TA-LNF
TA-LNF is the acronym for Transnational Access (TA) to the Research Infrastructure Frascati National Laboratories (LNF) of Istituto Nazionale di Fisica Nucleare.
The objective of TA-LNF is to provide researchers from European Member States and Associated Countries with free access to the facilities of LNF. The external users take advantage of infrastructural, logistical, technological and scientific support (including travel and subsistence).
The Frascati National Laboratories (LNF), founded in 1955, are the oldest and biggest Laboratories of INFN and are devoted to fundamental research in nuclear and subnuclear physics. They were built to host the electron synchrotron, which at that time, with its energy of 1.1 GeV, represented a world record. Around 1960, a new accelerator concept was conceived and demonstrated in Frascati: a colliding-beam accelerator. All modern elementary particle storage rings descend from that first prototype, ADA (Anello Di Accumulazione). Immediately afterwards, a large electron-positron collider (ADONE) was designed, built and brought to operation in 1969. ADONE had a c.m. energy of 3 GeV and held the world record in energy and its experiments paved the road to the understanding of particle physics. One of its main achievements was the observation of the abundant production of multihadron events, which later led to the discovery of a new degree of freedom of the quarks: the color.

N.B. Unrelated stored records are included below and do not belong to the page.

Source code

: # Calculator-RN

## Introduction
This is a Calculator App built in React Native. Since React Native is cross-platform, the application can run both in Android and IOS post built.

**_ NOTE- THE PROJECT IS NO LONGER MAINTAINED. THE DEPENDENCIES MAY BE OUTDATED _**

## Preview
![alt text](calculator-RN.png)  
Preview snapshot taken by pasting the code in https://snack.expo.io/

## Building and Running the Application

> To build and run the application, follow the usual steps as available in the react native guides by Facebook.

The LNF cover an area of 140000 m2 and are located about 20 km from the centre of Rome. They can be easily reached from Rome by car, by bus and by train. Presently, LNF hosts DAΦNE, a high luminosity e+ e- collider at 1.02 GeV c.m. energy, (φ-factory), which delivers an antikaon beam from φ-decays to the SIDDHARTA-2 experiment for precision kaonic atoms measurements. Electrons and positrons are provided by the DAΦNE linac. A new experiment, PADME, aims to search for the “dark photon” by detecting the products of annihilations of the linac positrons on a fixed target. A Beam Test Facility (BTF) utilizing the linac is available for calibration purposes.